## Data excerpts
╔══

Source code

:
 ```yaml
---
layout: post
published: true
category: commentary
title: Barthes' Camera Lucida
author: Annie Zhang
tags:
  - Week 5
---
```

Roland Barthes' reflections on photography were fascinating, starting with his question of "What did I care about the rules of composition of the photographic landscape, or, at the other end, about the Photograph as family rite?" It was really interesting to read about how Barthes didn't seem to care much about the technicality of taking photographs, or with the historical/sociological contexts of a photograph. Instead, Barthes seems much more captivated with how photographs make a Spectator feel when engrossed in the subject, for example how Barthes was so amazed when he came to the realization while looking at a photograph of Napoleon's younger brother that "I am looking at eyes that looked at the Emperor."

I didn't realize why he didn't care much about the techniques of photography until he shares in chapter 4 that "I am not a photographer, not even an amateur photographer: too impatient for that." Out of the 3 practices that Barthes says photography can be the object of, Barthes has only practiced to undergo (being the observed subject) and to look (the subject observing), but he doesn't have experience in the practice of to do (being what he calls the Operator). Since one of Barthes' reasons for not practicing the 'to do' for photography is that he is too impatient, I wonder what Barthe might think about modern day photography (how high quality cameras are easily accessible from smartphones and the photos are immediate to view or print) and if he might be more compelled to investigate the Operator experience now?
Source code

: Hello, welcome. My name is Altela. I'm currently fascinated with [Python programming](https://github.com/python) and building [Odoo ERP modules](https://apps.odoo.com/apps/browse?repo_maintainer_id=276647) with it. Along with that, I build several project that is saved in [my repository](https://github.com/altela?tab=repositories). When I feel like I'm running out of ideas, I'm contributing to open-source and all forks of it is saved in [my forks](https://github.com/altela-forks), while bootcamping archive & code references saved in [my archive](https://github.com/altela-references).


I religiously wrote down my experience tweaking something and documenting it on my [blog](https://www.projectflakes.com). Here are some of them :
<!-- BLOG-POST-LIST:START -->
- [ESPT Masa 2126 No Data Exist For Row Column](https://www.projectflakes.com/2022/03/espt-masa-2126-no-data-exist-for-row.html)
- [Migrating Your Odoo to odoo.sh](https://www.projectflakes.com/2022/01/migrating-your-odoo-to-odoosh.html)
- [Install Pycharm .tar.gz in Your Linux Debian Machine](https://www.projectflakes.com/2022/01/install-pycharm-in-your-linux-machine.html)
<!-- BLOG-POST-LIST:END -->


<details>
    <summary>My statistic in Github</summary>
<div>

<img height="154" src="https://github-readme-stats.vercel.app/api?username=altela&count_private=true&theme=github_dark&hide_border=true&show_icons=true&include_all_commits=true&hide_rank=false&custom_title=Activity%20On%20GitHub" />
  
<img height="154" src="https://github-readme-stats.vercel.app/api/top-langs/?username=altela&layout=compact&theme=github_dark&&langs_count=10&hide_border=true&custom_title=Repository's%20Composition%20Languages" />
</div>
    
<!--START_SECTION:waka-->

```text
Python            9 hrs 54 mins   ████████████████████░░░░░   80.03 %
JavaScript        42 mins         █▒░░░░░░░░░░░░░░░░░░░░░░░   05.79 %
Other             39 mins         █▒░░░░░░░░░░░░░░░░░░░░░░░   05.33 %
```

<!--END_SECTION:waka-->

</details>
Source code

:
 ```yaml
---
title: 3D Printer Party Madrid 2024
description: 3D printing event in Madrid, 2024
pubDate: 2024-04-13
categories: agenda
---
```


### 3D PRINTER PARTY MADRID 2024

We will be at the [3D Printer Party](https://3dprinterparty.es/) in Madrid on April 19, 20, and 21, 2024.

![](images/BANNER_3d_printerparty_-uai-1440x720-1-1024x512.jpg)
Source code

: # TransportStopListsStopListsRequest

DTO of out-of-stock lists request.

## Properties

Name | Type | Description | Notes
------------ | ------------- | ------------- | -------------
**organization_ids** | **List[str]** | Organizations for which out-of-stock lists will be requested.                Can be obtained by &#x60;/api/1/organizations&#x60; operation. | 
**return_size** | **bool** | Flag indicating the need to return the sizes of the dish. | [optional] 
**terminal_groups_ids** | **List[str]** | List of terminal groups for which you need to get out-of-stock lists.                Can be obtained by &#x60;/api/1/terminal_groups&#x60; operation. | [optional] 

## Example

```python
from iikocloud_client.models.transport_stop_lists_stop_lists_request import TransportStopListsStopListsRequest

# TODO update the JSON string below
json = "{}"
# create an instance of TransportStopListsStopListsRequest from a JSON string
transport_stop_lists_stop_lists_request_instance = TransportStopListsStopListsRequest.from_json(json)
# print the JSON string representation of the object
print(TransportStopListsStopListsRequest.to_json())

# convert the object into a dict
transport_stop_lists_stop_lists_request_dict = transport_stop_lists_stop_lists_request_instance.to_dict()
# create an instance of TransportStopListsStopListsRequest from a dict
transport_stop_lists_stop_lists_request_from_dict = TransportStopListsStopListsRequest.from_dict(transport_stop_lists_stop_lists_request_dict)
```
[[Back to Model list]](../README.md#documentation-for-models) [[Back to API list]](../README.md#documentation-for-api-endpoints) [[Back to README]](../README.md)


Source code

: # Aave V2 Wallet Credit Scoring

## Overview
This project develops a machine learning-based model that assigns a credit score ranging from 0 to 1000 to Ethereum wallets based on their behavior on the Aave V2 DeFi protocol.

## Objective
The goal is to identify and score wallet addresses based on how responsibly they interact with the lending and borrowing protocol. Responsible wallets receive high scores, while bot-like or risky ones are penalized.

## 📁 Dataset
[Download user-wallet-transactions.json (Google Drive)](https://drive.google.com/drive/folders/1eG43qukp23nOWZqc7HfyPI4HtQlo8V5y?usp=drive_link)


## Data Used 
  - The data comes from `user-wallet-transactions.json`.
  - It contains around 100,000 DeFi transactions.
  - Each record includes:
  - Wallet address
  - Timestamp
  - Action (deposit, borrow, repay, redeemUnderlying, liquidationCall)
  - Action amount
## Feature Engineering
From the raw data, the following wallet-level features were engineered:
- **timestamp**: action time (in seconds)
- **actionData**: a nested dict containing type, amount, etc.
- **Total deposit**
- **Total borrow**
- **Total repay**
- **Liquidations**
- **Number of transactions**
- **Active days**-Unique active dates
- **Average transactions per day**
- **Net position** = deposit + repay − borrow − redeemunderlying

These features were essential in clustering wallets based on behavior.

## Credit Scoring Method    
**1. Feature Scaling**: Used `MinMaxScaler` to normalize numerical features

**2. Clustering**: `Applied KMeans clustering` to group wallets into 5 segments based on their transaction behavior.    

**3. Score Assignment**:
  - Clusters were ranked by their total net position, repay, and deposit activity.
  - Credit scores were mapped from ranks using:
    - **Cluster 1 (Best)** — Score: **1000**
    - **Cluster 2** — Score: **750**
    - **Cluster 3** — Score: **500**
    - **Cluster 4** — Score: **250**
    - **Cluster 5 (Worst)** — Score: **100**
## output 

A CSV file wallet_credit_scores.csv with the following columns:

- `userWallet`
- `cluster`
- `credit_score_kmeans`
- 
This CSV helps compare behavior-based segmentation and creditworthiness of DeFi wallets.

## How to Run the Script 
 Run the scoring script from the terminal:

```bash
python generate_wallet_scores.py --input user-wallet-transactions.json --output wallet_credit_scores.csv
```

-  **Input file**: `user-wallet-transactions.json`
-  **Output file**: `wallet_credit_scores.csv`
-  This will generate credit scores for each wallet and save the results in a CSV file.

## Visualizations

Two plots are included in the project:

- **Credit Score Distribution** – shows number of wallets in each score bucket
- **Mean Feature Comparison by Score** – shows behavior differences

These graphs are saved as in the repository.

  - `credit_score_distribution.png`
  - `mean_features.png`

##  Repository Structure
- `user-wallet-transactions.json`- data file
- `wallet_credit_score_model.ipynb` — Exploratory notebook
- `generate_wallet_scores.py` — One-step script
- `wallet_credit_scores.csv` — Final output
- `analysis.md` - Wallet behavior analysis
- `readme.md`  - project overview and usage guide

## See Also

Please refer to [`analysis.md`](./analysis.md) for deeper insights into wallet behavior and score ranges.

╚══

## Task description
Will you return exactly the lines above from the one with "<!-- BLOG-POST-LIST:END -->" down to the one with "dish. | [optional]", counting both as part of the range?

## Written solution
<!-- BLOG-POST-LIST:END -->


<details>
    <summary>My statistic in Github</summary>
<div>

<img height="154" src="https://github-readme-stats.vercel.app/api?username=altela&count_private=true&theme=github_dark&hide_border=true&show_icons=true&include_all_commits=true&hide_rank=false&custom_title=Activity%20On%20GitHub" />
  
<img height="154" src="https://github-readme-stats.vercel.app/api/top-langs/?username=altela&layout=compact&theme=github_dark&&langs_count=10&hide_border=true&custom_title=Repository's%20Composition%20Languages" />
</div>
    
<!--START_SECTION:waka-->

```text
Python            9 hrs 54 mins   ████████████████████░░░░░   80.03 %
JavaScript        42 mins         █▒░░░░░░░░░░░░░░░░░░░░░░░   05.79 %
Other             39 mins         █▒░░░░░░░░░░░░░░░░░░░░░░░   05.33 %
```

<!--END_SECTION:waka-->

</details>
Source code

:
 ```yaml
---
title: 3D Printer Party Madrid 2024
description: 3D printing event in Madrid, 2024
pubDate: 2024-04-13
categories: agenda
---
```


### 3D PRINTER PARTY MADRID 2024

We will be at the [3D Printer Party](https://3dprinterparty.es/) in Madrid on April 19, 20, and 21, 2024.

![](images/BANNER_3d_printerparty_-uai-1440x720-1-1024x512.jpg)
Source code

: # TransportStopListsStopListsRequest

DTO of out-of-stock lists request.

## Properties

Name | Type | Description | Notes
------------ | ------------- | ------------- | -------------
**organization_ids** | **List[str]** | Organizations for which out-of-stock lists will be requested.                Can be obtained by &#x60;/api/1/organizations&#x60; operation. | 
**return_size** | **bool** | Flag indicating the need to return the sizes of the dish. | [optional] 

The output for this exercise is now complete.